* _Exercise_
Search the records for "innerSortFunction" and copy each line that holds it.

(Saved entries)
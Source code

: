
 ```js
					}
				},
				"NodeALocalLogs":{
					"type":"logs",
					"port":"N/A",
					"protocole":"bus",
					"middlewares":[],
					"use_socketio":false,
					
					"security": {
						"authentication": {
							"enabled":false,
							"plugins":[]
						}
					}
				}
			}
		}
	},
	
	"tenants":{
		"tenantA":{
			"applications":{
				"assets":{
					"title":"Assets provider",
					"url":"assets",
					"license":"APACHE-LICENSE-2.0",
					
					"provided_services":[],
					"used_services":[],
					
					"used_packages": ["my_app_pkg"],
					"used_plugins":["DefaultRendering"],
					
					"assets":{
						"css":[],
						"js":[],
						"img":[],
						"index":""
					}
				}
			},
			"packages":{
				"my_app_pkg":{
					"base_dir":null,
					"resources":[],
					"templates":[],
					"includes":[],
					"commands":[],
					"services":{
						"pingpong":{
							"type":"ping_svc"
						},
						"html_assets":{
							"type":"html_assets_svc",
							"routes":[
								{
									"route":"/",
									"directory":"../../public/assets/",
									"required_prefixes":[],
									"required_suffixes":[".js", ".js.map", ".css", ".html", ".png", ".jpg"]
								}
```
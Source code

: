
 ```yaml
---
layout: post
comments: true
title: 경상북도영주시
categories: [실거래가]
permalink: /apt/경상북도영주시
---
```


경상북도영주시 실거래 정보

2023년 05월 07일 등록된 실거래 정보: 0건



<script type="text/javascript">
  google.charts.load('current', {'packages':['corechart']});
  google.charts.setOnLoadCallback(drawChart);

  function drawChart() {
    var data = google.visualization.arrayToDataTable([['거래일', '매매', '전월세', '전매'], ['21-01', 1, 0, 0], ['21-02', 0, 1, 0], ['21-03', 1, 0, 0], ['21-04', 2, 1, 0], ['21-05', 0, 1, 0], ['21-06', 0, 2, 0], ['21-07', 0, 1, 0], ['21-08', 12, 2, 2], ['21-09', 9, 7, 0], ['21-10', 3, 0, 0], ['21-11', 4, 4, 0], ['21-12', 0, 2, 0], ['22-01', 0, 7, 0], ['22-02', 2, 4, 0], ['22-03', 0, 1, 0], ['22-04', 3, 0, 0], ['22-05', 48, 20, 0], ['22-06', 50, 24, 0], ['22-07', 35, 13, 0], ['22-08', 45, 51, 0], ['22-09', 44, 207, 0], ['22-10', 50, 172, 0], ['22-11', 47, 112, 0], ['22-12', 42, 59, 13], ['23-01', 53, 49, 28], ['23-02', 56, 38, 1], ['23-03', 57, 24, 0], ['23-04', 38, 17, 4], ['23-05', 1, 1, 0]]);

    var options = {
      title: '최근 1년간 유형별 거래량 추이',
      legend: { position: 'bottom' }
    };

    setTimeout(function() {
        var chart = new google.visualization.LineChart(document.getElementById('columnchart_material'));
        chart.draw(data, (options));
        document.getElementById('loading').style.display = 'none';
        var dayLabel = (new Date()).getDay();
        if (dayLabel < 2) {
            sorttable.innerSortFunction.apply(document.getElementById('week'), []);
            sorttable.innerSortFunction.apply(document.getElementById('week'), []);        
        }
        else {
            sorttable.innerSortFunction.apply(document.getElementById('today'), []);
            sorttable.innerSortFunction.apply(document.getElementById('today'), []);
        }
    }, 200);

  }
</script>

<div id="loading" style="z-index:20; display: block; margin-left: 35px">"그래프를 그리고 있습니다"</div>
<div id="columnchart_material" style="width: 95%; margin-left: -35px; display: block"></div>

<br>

* _Problem solution_
            sorttable.innerSortFunction.apply(document.getElementById('week'), []);
            sorttable.innerSortFunction.apply(document.getElementById('week'), []);        
            sorttable.innerSortFunction.apply(document.getElementById('today'), []);
            sorttable.innerSortFunction.apply(document.getElementById('today'), []);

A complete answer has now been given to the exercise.